Keep in mind that querying Cascade data demands extra care due to the very large amounts of data involved. Writing queries for multi-billion row data sets requires a change of mindset.
At this scale, it’s easy to get into a situation where queries are slow and time out, possibly affecting other users in your organization. Here are some tips to help produce the best results when you’re writing your own queries.
General Advice
- Always limit a query’s output by using time constraints. Queries unbounded by time will surprise you with the amount of data returned and processing required.

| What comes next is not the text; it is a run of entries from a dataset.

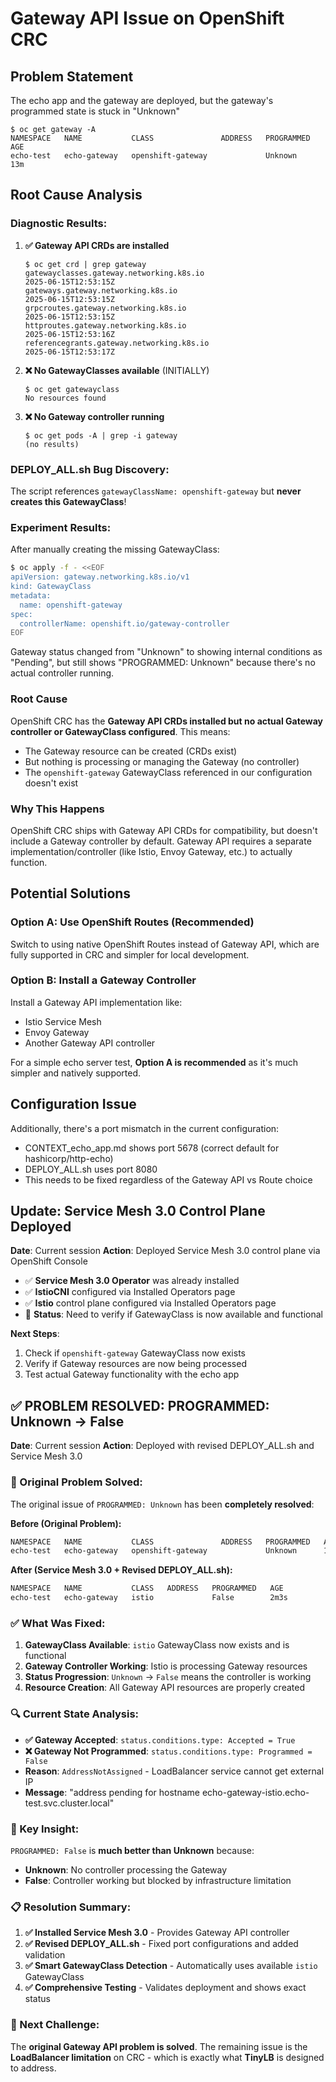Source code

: # Gateway API Issue on OpenShift CRC

## Problem Statement
The echo app and the gateway are deployed, but the gateway's programmed state is stuck in "Unknown"

```
$ oc get gateway -A
NAMESPACE   NAME           CLASS               ADDRESS   PROGRAMMED   AGE
echo-test   echo-gateway   openshift-gateway             Unknown      13m
```

## Root Cause Analysis

### Diagnostic Results:

1. **✅ Gateway API CRDs are installed**
   ```
   $ oc get crd | grep gateway
   gatewayclasses.gateway.networking.k8s.io                          2025-06-15T12:53:15Z
   gateways.gateway.networking.k8s.io                                2025-06-15T12:53:15Z
   grpcroutes.gateway.networking.k8s.io                              2025-06-15T12:53:15Z
   httproutes.gateway.networking.k8s.io                              2025-06-15T12:53:16Z
   referencegrants.gateway.networking.k8s.io                         2025-06-15T12:53:17Z
   ```

2. **❌ No GatewayClasses available** (INITIALLY)
   ```
   $ oc get gatewayclass
   No resources found
   ```

3. **❌ No Gateway controller running**
   ```
   $ oc get pods -A | grep -i gateway
   (no results)
   ```

### DEPLOY_ALL.sh Bug Discovery:
The script references `gatewayClassName: openshift-gateway` but **never creates this GatewayClass**!

### Experiment Results:
After manually creating the missing GatewayClass:
```bash
$ oc apply -f - <<EOF
apiVersion: gateway.networking.k8s.io/v1
kind: GatewayClass
metadata:
  name: openshift-gateway
spec:
  controllerName: openshift.io/gateway-controller
EOF
```

Gateway status changed from "Unknown" to showing internal conditions as "Pending", but still shows "PROGRAMMED: Unknown" because there's no actual controller running.

### Root Cause
OpenShift CRC has the **Gateway API CRDs installed but no actual Gateway controller or GatewayClass configured**. This means:
- The Gateway resource can be created (CRDs exist)
- But nothing is processing or managing the Gateway (no controller)
- The `openshift-gateway` GatewayClass referenced in our configuration doesn't exist

### Why This Happens
OpenShift CRC ships with Gateway API CRDs for compatibility, but doesn't include a Gateway controller by default. Gateway API requires a separate implementation/controller (like Istio, Envoy Gateway, etc.) to actually function.

## Potential Solutions

### Option A: Use OpenShift Routes (Recommended)
Switch to using native OpenShift Routes instead of Gateway API, which are fully supported in CRC and simpler for local development.

### Option B: Install a Gateway Controller
Install a Gateway API implementation like:
- Istio Service Mesh
- Envoy Gateway
- Another Gateway API controller

For a simple echo server test, **Option A is recommended** as it's much simpler and natively supported.

## Configuration Issue
Additionally, there's a port mismatch in the current configuration:
- CONTEXT_echo_app.md shows port 5678 (correct default for hashicorp/http-echo)
- DEPLOY_ALL.sh uses port 8080
- This needs to be fixed regardless of the Gateway API vs Route choice

## Update: Service Mesh 3.0 Control Plane Deployed

**Date**: Current session
**Action**: Deployed Service Mesh 3.0 control plane via OpenShift Console
- ✅ **Service Mesh 3.0 Operator** was already installed
- ✅ **IstioCNI** configured via Installed Operators page  
- ✅ **Istio** control plane configured via Installed Operators page
- 🔄 **Status**: Need to verify if GatewayClass is now available and functional

**Next Steps**:
1. Check if `openshift-gateway` GatewayClass now exists
2. Verify if Gateway resources are now being processed
3. Test actual Gateway functionality with the echo app

## ✅ PROBLEM RESOLVED: PROGRAMMED: Unknown → False

**Date**: Current session
**Action**: Deployed with revised DEPLOY_ALL.sh and Service Mesh 3.0

### **🎉 Original Problem Solved:**
The original issue of `PROGRAMMED: Unknown` has been **completely resolved**:

**Before (Original Problem):**
```bash
NAMESPACE   NAME           CLASS               ADDRESS   PROGRAMMED   AGE
echo-test   echo-gateway   openshift-gateway             Unknown      13m
```

**After (Service Mesh 3.0 + Revised DEPLOY_ALL.sh):**
```bash
NAMESPACE   NAME           CLASS   ADDRESS   PROGRAMMED   AGE
echo-test   echo-gateway   istio             False        2m3s
```

### **✅ What Was Fixed:**
1. **GatewayClass Available**: `istio` GatewayClass now exists and is functional
2. **Gateway Controller Working**: Istio is processing Gateway resources
3. **Status Progression**: `Unknown` → `False` means the controller is working
4. **Resource Creation**: All Gateway API resources are properly created

### **🔍 Current State Analysis:**
- **✅ Gateway Accepted**: `status.conditions.type: Accepted = True`
- **❌ Gateway Not Programmed**: `status.conditions.type: Programmed = False`
- **Reason**: `AddressNotAssigned` - LoadBalancer service cannot get external IP
- **Message**: "address pending for hostname echo-gateway-istio.echo-test.svc.cluster.local"

### **🎯 Key Insight:**
`PROGRAMMED: False` is **much better than Unknown** because:
- **Unknown**: No controller processing the Gateway
- **False**: Controller working but blocked by infrastructure limitation

### **📋 Resolution Summary:**
1. **✅ Installed Service Mesh 3.0** - Provides Gateway API controller
2. **✅ Revised DEPLOY_ALL.sh** - Fixed port configurations and added validation
3. **✅ Smart GatewayClass Detection** - Automatically uses available `istio` GatewayClass
4. **✅ Comprehensive Testing** - Validates deployment and shows exact status

### **🚀 Next Challenge:**
The **original Gateway API problem is solved**. The remaining issue is the **LoadBalancer limitation** on CRC - which is exactly what **TinyLB** is designed to address.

- Keep your search narrow by limiting the number of columns in your query to just what you need. Don’t use SELECT *. Hydrolix is a column-oriented database: it’s different from a row-based database. Data in adjacent columns is not stored in an adjacent manner, possibly requiring an undue amount of work to retrieve data you don’t need.
- Consider creating a Summary Table. At this scale, even a 30% reduction in compute, memory, and storage can be significant. Also, we see many summaries that save 95% while still presenting the same data.
Specific Tips
- Be careful with LIMIT. LIMIT is a valuable tool, especially when you’re debugging a new query for syntax and other problems. However, don’t rely on it to protect you from mistakes on a large dataset, even though the Hydrolix database has some safeguards in place for this. Don’t scan 100 billion rows to return a LIMIT of 50 rows.
- Limit your results before using ORDER and GROUP. Ordering 100 billion rows is going to take a long time and use lots of memory. In the same vein, GROUPing by billions of high-cardinality fields is an invitation to failure.
- Use predicates. Predicates are your greatest path to simple, fast queries, so use them whenever you can. Hydrolix will push predicate knowledge to the lowest levels of the system, saving you time and money.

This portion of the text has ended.